PROMPT: How many lines of the data include the string "import"? State the number and nothing else.

Records excerpted from a collection:
==*==
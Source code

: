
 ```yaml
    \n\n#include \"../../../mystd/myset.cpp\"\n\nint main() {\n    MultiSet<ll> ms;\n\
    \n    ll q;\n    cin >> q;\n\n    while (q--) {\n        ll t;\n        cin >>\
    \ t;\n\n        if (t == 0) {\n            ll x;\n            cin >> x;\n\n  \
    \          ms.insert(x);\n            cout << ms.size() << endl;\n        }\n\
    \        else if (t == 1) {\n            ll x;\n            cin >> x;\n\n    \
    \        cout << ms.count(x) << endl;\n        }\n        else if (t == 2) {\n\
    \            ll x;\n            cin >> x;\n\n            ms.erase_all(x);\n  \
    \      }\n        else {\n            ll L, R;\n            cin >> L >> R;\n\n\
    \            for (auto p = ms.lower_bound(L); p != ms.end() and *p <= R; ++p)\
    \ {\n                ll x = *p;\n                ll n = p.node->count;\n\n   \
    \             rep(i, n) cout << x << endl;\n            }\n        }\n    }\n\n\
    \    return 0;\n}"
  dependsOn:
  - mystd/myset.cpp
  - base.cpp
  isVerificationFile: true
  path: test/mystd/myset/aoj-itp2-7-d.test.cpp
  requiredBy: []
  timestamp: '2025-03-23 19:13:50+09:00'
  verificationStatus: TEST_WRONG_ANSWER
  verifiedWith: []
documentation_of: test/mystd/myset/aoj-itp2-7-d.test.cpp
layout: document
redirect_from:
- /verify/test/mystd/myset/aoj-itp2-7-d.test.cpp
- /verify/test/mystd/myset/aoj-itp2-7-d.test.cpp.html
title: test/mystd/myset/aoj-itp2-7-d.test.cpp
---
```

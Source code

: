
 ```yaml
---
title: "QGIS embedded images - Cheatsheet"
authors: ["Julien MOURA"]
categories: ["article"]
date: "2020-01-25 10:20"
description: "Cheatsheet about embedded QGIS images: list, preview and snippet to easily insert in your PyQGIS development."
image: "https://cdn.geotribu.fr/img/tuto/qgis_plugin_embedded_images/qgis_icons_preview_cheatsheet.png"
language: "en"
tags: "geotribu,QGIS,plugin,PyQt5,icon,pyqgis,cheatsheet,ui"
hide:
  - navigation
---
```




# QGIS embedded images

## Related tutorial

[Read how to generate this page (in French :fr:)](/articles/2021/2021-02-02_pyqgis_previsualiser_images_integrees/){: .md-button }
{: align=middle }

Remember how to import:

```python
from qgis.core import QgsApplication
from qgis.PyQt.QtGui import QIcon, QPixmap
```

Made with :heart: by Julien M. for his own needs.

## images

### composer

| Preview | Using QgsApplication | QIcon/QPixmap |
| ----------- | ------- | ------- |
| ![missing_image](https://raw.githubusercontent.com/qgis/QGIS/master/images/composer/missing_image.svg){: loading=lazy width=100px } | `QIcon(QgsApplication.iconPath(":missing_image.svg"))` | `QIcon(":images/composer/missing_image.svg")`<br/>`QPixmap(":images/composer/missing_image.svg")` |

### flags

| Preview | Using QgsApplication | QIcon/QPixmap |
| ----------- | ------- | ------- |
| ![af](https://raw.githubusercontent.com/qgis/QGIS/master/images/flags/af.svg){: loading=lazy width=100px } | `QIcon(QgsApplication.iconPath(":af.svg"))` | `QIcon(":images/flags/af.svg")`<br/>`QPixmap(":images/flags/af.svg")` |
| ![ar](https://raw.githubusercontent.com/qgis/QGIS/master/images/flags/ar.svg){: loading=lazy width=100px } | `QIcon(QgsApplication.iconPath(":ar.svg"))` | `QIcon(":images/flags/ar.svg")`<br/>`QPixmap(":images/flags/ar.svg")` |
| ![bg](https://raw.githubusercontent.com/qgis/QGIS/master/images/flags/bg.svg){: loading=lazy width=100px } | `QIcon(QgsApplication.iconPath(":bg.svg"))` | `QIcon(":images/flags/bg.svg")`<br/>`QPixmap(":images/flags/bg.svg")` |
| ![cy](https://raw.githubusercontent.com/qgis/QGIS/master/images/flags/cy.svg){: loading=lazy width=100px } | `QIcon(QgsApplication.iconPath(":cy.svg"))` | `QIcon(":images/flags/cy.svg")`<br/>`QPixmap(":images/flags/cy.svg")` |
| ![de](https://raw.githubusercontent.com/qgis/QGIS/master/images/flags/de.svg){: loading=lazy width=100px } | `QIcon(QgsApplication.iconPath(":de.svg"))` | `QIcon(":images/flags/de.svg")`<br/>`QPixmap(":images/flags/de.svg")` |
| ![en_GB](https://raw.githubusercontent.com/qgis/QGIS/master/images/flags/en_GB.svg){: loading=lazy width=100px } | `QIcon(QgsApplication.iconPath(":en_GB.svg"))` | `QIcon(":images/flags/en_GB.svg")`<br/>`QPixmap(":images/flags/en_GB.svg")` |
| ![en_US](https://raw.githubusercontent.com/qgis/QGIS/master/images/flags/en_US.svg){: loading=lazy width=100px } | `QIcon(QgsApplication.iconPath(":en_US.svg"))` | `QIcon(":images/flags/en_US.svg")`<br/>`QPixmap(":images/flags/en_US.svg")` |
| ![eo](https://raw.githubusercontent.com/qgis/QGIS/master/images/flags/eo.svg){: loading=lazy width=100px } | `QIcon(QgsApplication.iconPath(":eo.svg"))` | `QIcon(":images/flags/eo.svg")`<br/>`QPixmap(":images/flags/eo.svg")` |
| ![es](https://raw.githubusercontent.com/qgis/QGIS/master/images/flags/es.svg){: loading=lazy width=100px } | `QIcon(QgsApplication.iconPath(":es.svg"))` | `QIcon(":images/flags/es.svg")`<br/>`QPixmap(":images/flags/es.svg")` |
==*==
ANSWER FOR THIS EXERCISE: 3